**EXERCISE:**
Reply with one number, the count of lines below that contain the string "nhận".

**Stored data entries:**
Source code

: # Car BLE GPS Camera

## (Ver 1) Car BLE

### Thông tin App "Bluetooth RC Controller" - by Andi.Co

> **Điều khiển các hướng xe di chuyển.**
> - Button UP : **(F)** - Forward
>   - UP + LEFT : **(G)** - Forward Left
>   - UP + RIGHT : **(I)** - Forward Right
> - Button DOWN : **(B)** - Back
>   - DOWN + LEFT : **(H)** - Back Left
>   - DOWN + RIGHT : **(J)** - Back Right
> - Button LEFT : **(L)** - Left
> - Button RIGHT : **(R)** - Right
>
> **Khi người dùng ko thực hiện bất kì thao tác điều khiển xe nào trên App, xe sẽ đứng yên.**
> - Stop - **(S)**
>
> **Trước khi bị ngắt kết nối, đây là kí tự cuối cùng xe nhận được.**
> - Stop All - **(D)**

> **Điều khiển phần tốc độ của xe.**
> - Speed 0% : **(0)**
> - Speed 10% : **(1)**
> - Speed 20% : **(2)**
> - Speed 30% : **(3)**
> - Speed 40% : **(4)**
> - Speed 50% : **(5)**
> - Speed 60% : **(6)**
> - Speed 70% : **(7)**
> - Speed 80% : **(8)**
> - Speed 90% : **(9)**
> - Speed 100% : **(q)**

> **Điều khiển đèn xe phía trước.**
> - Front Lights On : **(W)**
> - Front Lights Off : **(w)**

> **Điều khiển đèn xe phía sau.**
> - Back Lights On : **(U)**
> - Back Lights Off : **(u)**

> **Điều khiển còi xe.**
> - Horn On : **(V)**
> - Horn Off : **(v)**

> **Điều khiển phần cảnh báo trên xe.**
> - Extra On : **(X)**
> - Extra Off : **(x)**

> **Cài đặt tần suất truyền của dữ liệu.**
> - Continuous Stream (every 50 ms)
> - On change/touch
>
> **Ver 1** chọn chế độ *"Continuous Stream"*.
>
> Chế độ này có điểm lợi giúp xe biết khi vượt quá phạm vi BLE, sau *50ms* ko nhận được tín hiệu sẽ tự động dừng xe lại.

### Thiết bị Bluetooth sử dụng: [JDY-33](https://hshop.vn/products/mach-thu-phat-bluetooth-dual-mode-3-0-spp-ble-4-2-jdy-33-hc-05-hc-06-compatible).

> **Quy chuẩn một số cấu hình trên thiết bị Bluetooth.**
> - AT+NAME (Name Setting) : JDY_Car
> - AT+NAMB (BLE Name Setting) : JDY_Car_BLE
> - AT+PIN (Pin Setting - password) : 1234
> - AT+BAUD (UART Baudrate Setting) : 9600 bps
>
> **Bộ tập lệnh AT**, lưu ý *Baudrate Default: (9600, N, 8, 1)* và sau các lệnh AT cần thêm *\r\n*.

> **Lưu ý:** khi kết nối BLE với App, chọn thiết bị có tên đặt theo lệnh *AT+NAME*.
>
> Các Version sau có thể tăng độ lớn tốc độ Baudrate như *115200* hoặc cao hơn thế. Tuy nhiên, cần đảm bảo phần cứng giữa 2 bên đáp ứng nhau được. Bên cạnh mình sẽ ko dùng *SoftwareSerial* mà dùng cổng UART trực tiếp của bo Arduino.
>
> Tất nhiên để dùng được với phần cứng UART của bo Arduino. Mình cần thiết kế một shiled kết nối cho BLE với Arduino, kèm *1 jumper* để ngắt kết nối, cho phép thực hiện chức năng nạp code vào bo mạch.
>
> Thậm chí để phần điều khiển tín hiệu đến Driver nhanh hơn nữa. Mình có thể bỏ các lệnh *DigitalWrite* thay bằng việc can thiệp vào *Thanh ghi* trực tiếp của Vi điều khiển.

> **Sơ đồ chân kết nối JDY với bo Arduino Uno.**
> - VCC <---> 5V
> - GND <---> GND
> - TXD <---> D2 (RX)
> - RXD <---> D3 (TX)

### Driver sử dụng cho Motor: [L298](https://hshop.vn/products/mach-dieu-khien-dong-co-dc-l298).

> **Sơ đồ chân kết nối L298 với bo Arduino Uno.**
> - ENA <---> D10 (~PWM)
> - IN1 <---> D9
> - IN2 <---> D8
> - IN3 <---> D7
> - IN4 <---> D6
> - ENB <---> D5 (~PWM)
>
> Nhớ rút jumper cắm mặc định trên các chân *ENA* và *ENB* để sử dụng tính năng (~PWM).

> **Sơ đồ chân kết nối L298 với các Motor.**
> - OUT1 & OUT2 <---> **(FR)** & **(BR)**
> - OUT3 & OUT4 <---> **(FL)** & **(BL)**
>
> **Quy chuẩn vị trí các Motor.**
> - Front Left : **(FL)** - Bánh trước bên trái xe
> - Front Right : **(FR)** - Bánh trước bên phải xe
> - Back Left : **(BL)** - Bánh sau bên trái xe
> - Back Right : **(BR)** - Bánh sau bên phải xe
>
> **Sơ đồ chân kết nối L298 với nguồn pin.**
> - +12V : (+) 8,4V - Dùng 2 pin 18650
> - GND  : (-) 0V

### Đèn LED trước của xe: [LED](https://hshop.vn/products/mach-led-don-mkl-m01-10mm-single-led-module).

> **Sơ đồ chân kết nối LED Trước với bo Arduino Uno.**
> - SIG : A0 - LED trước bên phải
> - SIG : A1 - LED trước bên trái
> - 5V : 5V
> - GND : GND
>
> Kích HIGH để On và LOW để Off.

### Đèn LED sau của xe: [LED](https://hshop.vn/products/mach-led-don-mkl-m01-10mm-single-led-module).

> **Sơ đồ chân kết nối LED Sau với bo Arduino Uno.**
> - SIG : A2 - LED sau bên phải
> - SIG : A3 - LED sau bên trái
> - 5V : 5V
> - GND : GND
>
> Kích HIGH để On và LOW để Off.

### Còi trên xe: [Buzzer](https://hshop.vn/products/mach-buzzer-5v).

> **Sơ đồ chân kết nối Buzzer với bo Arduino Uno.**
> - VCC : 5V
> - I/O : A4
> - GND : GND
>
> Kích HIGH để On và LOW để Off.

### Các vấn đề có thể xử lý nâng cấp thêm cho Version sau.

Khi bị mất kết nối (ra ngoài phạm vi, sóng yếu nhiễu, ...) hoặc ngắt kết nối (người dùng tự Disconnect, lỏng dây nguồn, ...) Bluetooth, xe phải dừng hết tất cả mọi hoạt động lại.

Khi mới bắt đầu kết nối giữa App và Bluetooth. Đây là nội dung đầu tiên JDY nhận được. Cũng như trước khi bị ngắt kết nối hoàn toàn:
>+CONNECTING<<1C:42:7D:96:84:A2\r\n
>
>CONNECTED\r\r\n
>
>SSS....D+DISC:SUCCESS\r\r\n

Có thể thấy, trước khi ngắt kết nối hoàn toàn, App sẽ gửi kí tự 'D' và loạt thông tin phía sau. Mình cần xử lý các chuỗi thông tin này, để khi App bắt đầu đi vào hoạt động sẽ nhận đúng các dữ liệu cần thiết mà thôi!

**EXERCISE RESULT:**
4